Lee K N, Levin D L, Webb W R, Chen D, Storto M L, Golden J A
Department of Radiology, University of California, San Francisco, USA.
Chest. 1997 Apr;111(4):989-95. doi: 10.1378/chest.111.4.989.
To determine whether a correlation exists between pulmonary function and both frontal chest radiographs and high-resolution chest CT findings in patients with pulmonary alveolar proteinosis (PAP).
Retrospective review of radiographic and clinical data.
Tertiary referral hospital.
Seven patients with PAP were studied on 25 occasions using high-resolution chest CT (n=21), frontal chest radiographs (n=19), and pulmonary function tests (PFTs) (n=25).

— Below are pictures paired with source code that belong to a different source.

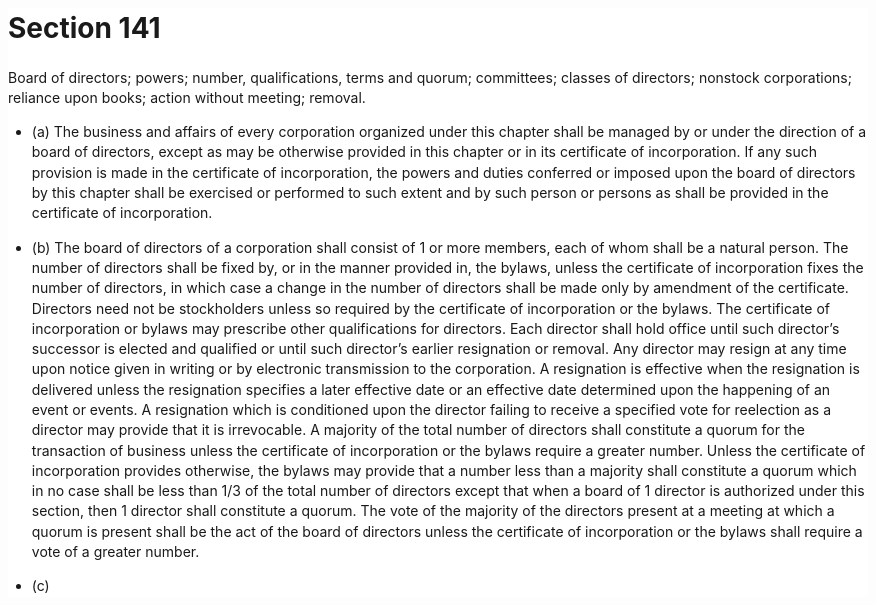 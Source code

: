 # Section 141

Board of directors; powers; number, qualifications, terms and quorum; committees; classes of directors; nonstock corporations; reliance upon books; action without meeting; removal.

- (a) The business and affairs of every corporation organized under this chapter shall be managed by or under the direction of a board of directors, except as may be otherwise provided in this chapter or in its certificate of incorporation. If any such provision is made in the certificate of incorporation, the powers and duties conferred or imposed upon the board of directors by this chapter shall be exercised or performed to such extent and by such person or persons as shall be provided in the certificate of incorporation.

- (b) The board of directors of a corporation shall consist of 1 or more members, each of whom shall be a natural person. The number of directors shall be fixed by, or in the manner provided in, the bylaws, unless the certificate of incorporation fixes the number of directors, in which case a change in the number of directors shall be made only by amendment of the certificate. Directors need not be stockholders unless so required by the certificate of incorporation or the bylaws. The certificate of incorporation or bylaws may prescribe other qualifications for directors. Each director shall hold office until such director’s successor is elected and qualified or until such director’s earlier resignation or removal. Any director may resign at any time upon notice given in writing or by electronic transmission to the corporation. A resignation is effective when the resignation is delivered unless the resignation specifies a later effective date or an effective date determined upon the happening of an event or events. A resignation which is conditioned upon the director failing to receive a specified vote for reelection as a director may provide that it is irrevocable. A majority of the total number of directors shall constitute a quorum for the transaction of business unless the certificate of incorporation or the bylaws require a greater number. Unless the certificate of incorporation provides otherwise, the bylaws may provide that a number less than a majority shall constitute a quorum which in no case shall be less than 1/3 of the total number of directors except that when a board of 1 director is authorized under this section, then 1 director shall constitute a quorum. The vote of the majority of the directors present at a meeting at which a quorum is present shall be the act of the board of directors unless the certificate of incorporation or the bylaws shall require a vote of a greater number.

- (c) 
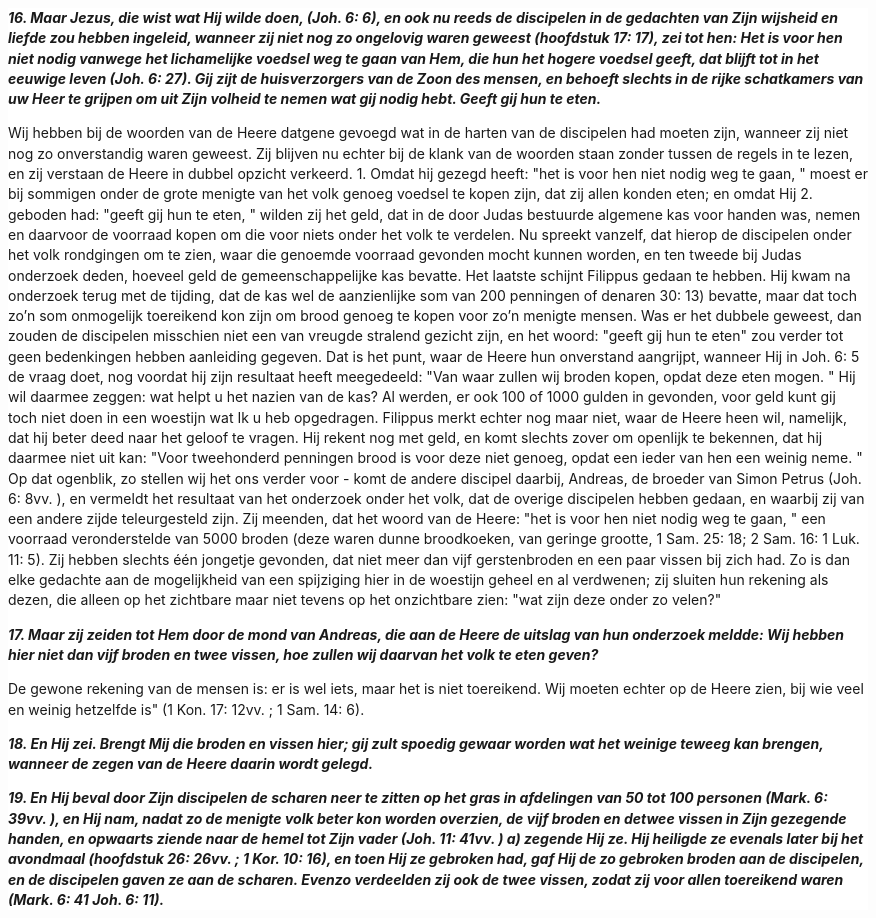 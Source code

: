 ***16. Maar Jezus, die wist wat Hij wilde doen, (Joh. 6: 6), en ook nu reeds de discipelen in de gedachten van Zijn wijsheid en liefde zou hebben ingeleid, wanneer zij niet nog zo ongelovig waren geweest (hoofdstuk 17: 17), zei tot hen: Het is voor hen niet nodig vanwege het lichamelijke voedsel weg te gaan van Hem, die hun het hogere voedsel geeft, dat blijft tot in het eeuwige leven (Joh. 6: 27). Gij zijt de huisverzorgers van de Zoon des mensen, en behoeft slechts in de rijke schatkamers van uw Heer te grijpen om uit Zijn volheid te nemen wat gij nodig hebt. Geeft gij hun te eten.***

Wij hebben bij de woorden van de Heere datgene gevoegd wat in de harten van de discipelen had moeten zijn, wanneer zij niet nog zo onverstandig waren geweest. Zij blijven nu echter bij de klank van de woorden staan zonder tussen de regels in te lezen, en zij verstaan de Heere in dubbel opzicht verkeerd. 1. Omdat hij gezegd heeft: "het is voor hen niet nodig weg te gaan, " moest er bij sommigen onder de grote menigte van het volk genoeg voedsel te kopen zijn, dat zij allen konden eten; en omdat Hij 2. geboden had: "geeft gij hun te eten, " wilden zij het geld, dat in de door Judas bestuurde algemene kas voor handen was, nemen en daarvoor de voorraad kopen om die voor niets onder het volk te verdelen. Nu spreekt vanzelf, dat hierop de discipelen onder het volk rondgingen om te zien, waar die genoemde voorraad gevonden mocht kunnen worden, en ten tweede bij Judas onderzoek deden, hoeveel geld de gemeenschappelijke kas bevatte. Het laatste schijnt Filippus gedaan te hebben. Hij kwam na onderzoek terug met de tijding, dat de kas wel de aanzienlijke som van 200 penningen of denaren 30: 13) bevatte, maar dat toch zo’n som onmogelijk toereikend kon zijn om brood genoeg te kopen voor zo’n menigte mensen. Was er het dubbele geweest, dan zouden de discipelen misschien niet een van vreugde stralend gezicht zijn, en het woord: "geeft gij hun te eten" zou verder tot geen bedenkingen hebben aanleiding gegeven. Dat is het punt, waar de Heere hun onverstand aangrijpt, wanneer Hij in Joh. 6: 5 de vraag doet, nog voordat hij zijn resultaat heeft meegedeeld: "Van waar zullen wij broden kopen, opdat deze eten mogen. " Hij wil daarmee zeggen: wat helpt u het nazien van de kas? Al werden, er ook 100 of 1000 gulden in gevonden, voor geld kunt gij toch niet doen in een woestijn wat Ik u heb opgedragen. Filippus merkt echter nog maar niet, waar de Heere heen wil, namelijk, dat hij beter deed naar het geloof te vragen. Hij rekent nog met geld, en komt slechts zover om openlijk te bekennen, dat hij daarmee niet uit kan: "Voor tweehonderd penningen brood is voor deze niet genoeg, opdat een ieder van hen een weinig neme. " Op dat ogenblik, zo stellen wij het ons verder voor - komt de andere discipel daarbij, Andreas, de broeder van Simon Petrus (Joh. 6: 8vv. ), en vermeldt het resultaat van het onderzoek onder het volk, dat de overige discipelen hebben gedaan, en waarbij zij van een andere zijde teleurgesteld zijn. Zij meenden, dat het woord van de Heere: "het is voor hen niet nodig weg te gaan, " een voorraad veronderstelde van 5000 broden (deze waren dunne broodkoeken, van geringe grootte, 1 Sam. 25: 18; 2 Sam. 16: 1 Luk. 11: 5). Zij hebben slechts één jongetje gevonden, dat niet meer dan vijf gerstenbroden en een paar vissen bij zich had. Zo is dan elke gedachte aan de mogelijkheid van een spijziging hier in de woestijn geheel en al verdwenen; zij sluiten hun rekening als dezen, die alleen op het zichtbare maar niet tevens op het onzichtbare zien: "wat zijn deze onder zo velen?"

***17. Maar zij zeiden tot Hem door de mond van Andreas, die aan de Heere de uitslag van hun onderzoek meldde: Wij hebben hier niet dan vijf broden en twee vissen, hoe zullen wij daarvan het volk te eten geven?***

De gewone rekening van de mensen is: er is wel iets, maar het is niet toereikend. Wij moeten echter op de Heere zien, bij wie veel en weinig hetzelfde is" (1 Kon. 17: 12vv. ; 1 Sam. 14: 6).

***18. En Hij zei. Brengt Mij die broden en vissen hier; gij zult spoedig gewaar worden wat het weinige teweeg kan brengen, wanneer de zegen van de Heere daarin wordt gelegd.***

***19. En Hij beval door Zijn discipelen de scharen neer te zitten op het gras in afdelingen van 50 tot 100 personen (Mark. 6: 39vv. ), en Hij nam, nadat zo de menigte volk beter kon worden overzien, de vijf broden en detwee vissen in Zijn gezegende handen, en opwaarts ziende naar de hemel tot Zijn vader (Joh. 11: 41vv. ) a) zegende Hij ze. Hij heiligde ze evenals later bij het avondmaal (hoofdstuk 26: 26vv. ; 1 Kor. 10: 16), en toen Hij ze gebroken had, gaf Hij de zo gebroken broden aan de discipelen, en de discipelen gaven ze aan de scharen. Evenzo verdeelden zij ook de twee vissen, zodat zij voor allen toereikend waren (Mark. 6: 41 Joh. 6: 11).***
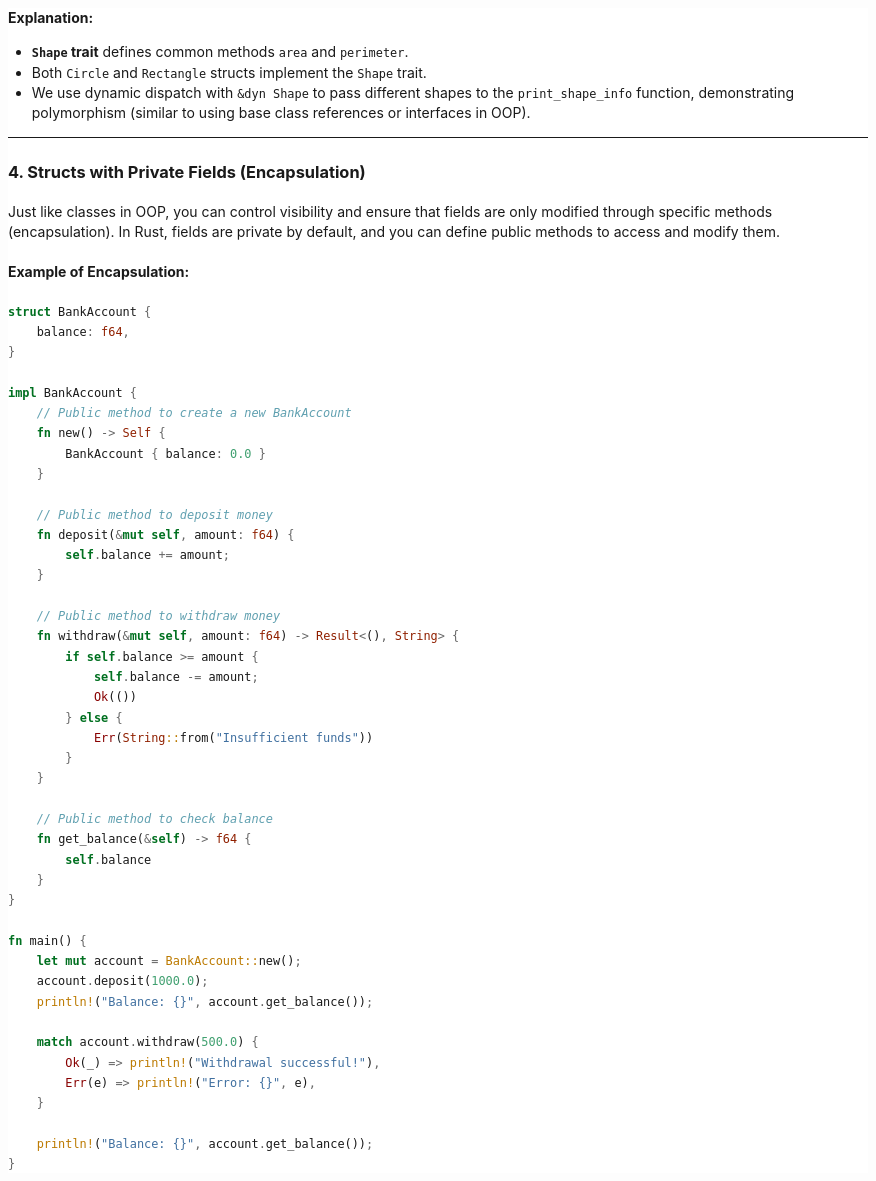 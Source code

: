 **Explanation:**

- **`Shape` trait** defines common methods `area` and `perimeter`.
- Both `Circle` and `Rectangle` structs implement the `Shape` trait.
- We use dynamic dispatch with `&dyn Shape` to pass different shapes to the `print_shape_info` function, demonstrating polymorphism (similar to using base class references or interfaces in OOP).

---

### **4. Structs with Private Fields (Encapsulation)**

Just like classes in OOP, you can control visibility and ensure that fields are only modified through specific methods (encapsulation). In Rust, fields are private by default, and you can define public methods to access and modify them.

#### Example of Encapsulation:

```rust
struct BankAccount {
    balance: f64,
}

impl BankAccount {
    // Public method to create a new BankAccount
    fn new() -> Self {
        BankAccount { balance: 0.0 }
    }

    // Public method to deposit money
    fn deposit(&mut self, amount: f64) {
        self.balance += amount;
    }

    // Public method to withdraw money
    fn withdraw(&mut self, amount: f64) -> Result<(), String> {
        if self.balance >= amount {
            self.balance -= amount;
            Ok(())
        } else {
            Err(String::from("Insufficient funds"))
        }
    }

    // Public method to check balance
    fn get_balance(&self) -> f64 {
        self.balance
    }
}

fn main() {
    let mut account = BankAccount::new();
    account.deposit(1000.0);
    println!("Balance: {}", account.get_balance());

    match account.withdraw(500.0) {
        Ok(_) => println!("Withdrawal successful!"),
        Err(e) => println!("Error: {}", e),
    }

    println!("Balance: {}", account.get_balance());
}
```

Visual estimates of the extent, degree, and overall severity of parenchymal abnormalities were determined for plain radiographs and high-resolution chest CT, and were correlated with PFTs. With high-resolution CT, the extent and severity of ground-glass opacity correlated significantly with the presence of a restrictive ventilatory defect, reduced diffusing capacity, and hypoxemia. Chest radiographic findings also correlated significantly with restrictive ventilatory defect, diffusing capacity, and hypoxemia.
In patients with PAP, although high-resolution CT correlates more closely with pulmonary function, plain radiographs should be sufficient for follow-up.
确定肺泡蛋白沉积症(PAP)患者的肺功能与胸部正位片及高分辨率胸部CT表现之间是否存在相关性。
对影像学和临床数据进行回顾性分析。
三级转诊医院。
对7例PAP患者进行了25次研究,采用高分辨率胸部CT(n = 21)、胸部正位片(n = 19)和肺功能测试(PFTs)(n = 25)。
对胸部平片和高分辨率胸部CT的实质异常范围、程度及总体严重程度进行视觉评估,并与肺功能测试结果进行相关性分析。对于高分辨率CT,磨玻璃影的范围和严重程度与限制性通气功能障碍、弥散功能降低及低氧血症显著相关。胸部X线表现也与限制性通气功能障碍、弥散功能及低氧血症显著相关。
在PAP患者中,虽然高分辨率CT与肺功能的相关性更密切,但胸部平片对于随访应该足够了。